3. “A emancipação do trabalho exige que os meios de trabalho elevem-se a patrimônio comum da sociedade e que todo o trabalho seja regulado coletivamente, com uma repartição eqüitativa do fruto do trabalho”.
Onde se diz “que os meios de trabalho elevem-se a patrimônio comum”, deveria dizer-se, indubitavelmente, “convertam-se em patrimônio comum”. Isto, porém, só de passagem.
Que é o “fruto do trabalho”? O produto do trabalho, ou seu valor? E neste último caso, o valor total do produto, ou só a parte do valor que o trabalho acrescenta ao valor dos meios de produção consumidos?
Isso de “fruto do trabalho” é uma idéia vaga com que Lassalle eludiu conceitos econômicos concretos.
Que é “repartição eqüitativa”?
Não afirmam os burgueses que a atual repartição é “eqüitativa”? E não é esta, com efeito, a única repartição “eqüitativa” cabível, sobre a base da forma atual de produção? Acaso as relações econômicas são reguladas pelos conceitos jurídicos? Pelo contrário, não são as relações jurídicas que surgem das relações econômicas? Não se forjam, também, os sectários socialistas as mais variadas idéias acerca da repartição “eqüitativa”?
Para saber o que se deve entender aqui pela frase “repartição eqüitativa”, temos que cotejar este parágrafo com o primeiro. O parágrafo que glosamos supõe uma sociedade na qual os “meios de trabalho são patrimônio comum e todo o trabalho é regulado coletivamente”, enquanto que no primeiro parágrafo vemos que “todos os membros da sociedade têm igual direito a perceber o fruto íntegro do trabalho”.
“Todos os membros da sociedade”? Também os que não trabalham? Onde fica, então, o “fruto íntegro do trabalho”? Ou só os membros da sociedade que trabalham? Onde deixamos, então, o “direito igual” de todos os membros da sociedade?
Entretanto, isto de “todos os membros da sociedade” e “o direito igual” não são, manifestamente, senão frases.
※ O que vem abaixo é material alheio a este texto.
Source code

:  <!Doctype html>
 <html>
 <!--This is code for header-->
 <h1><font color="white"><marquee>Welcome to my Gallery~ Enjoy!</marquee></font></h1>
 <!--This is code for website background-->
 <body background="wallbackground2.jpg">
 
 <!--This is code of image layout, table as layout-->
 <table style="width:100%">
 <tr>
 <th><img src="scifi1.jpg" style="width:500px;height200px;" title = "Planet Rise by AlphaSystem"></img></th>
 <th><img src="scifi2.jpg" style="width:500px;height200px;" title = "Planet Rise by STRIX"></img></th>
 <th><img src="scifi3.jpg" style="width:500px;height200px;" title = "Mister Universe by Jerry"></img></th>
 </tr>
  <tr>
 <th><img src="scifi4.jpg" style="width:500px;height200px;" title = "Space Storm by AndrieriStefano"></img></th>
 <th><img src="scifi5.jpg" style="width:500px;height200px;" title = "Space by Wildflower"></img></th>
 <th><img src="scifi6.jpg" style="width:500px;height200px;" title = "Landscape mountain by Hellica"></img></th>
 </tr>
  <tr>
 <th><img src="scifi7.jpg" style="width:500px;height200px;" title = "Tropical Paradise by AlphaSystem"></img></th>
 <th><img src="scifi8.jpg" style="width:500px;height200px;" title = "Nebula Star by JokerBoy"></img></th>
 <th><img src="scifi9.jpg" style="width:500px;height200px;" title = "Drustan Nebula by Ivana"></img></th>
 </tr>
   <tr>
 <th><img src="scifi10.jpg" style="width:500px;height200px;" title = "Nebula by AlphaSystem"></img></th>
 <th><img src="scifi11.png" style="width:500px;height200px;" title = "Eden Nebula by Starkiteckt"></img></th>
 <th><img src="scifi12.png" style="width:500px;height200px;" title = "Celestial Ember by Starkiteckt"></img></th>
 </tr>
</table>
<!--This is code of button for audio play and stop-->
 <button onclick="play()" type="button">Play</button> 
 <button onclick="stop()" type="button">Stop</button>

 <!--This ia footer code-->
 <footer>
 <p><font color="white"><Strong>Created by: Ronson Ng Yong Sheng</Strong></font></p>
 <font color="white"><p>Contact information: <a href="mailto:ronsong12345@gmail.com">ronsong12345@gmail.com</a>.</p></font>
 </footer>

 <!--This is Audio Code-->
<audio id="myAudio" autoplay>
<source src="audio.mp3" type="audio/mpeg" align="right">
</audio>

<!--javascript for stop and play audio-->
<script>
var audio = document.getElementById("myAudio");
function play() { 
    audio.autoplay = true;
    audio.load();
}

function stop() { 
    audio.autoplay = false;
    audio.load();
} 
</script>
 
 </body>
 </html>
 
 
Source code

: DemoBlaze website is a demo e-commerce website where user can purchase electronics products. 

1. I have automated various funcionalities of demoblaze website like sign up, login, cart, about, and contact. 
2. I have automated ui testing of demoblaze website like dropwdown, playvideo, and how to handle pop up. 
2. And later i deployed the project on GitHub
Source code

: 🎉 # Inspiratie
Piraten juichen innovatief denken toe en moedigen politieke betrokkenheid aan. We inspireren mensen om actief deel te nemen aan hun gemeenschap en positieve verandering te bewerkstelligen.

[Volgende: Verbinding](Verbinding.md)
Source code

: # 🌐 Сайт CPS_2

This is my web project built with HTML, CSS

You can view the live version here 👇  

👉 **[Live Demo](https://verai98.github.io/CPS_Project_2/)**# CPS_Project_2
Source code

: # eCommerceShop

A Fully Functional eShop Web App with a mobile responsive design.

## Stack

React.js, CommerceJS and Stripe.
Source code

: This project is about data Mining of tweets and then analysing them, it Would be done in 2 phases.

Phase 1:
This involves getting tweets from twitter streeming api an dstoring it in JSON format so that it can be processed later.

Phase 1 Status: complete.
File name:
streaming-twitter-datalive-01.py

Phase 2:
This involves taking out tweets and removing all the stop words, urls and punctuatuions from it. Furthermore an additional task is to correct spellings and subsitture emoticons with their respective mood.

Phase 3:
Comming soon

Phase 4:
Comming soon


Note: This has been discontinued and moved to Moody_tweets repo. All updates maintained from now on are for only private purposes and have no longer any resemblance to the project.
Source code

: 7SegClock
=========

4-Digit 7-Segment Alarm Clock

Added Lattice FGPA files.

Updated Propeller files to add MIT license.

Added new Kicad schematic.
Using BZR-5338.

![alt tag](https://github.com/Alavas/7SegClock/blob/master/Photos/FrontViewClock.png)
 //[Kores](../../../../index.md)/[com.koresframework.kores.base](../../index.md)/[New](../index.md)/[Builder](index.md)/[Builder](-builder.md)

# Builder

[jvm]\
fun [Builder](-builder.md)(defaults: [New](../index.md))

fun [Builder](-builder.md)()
O essencial do assunto reside em que, nesta sociedade comunista, todo operário deve obter o “fruto íntegro do trabalho” lassalliano.
Tomemos, em primeiro lugar, as palavras “o fruto do trabalho” no sentido do produto do trabalho; então o fruto do trabalho coletivo será a totalidade do produto social.
Daqui, porém, é preciso deduzir:
Primeiro: uma parte para repor os meios de produção consumidos.
Segundo: uma parte suplementar para ampliar a produção.
Terceiro: o fundo de reserva ou de seguro contra acidentes, transtornos devidos a fenômenos naturais, etc.
Estas deduções do “fruto íntegro do trabalho” constituem uma necessidade econômica e sua magnitude será determinada de acordo com os meios e forças existentes e, em parte, por meio do cálculo de probabilidades; o que não se pode fazer de modo algum é calculá-a partindo da eqüidade.
Fica a parte restante do produto total, destinada a servir de meios de consumo.
Mas, antes dessa parte chegar à repartição individual, dela é preciso deduzir ainda:
Primeiro: as despesas gerais de administração, não concernentes à produção.
Nesta parte se conseguirá, desde o primeiro momento, uma redução oonsiderabilíssima, em comparação com a sociedade atual, redução que irá aumentando à medida que a nova sociedade se desenvolva.
Segundo: a parte que se destine a satisfazer necessidades coletivas, tais como escolas, instituições sanitárias, etc.
Esta parte aumentará consideravelmente desde o primeiro momento, em comparação com a sociedade atual, e irá aumentando à medida que a nova sociedade se desenvolva.
Terceiro: os fundos de manutenção das pessoas não capacitadas para o trabalho, etc.; em uma palavra, o que hoje compete à chamada beneficência oficial.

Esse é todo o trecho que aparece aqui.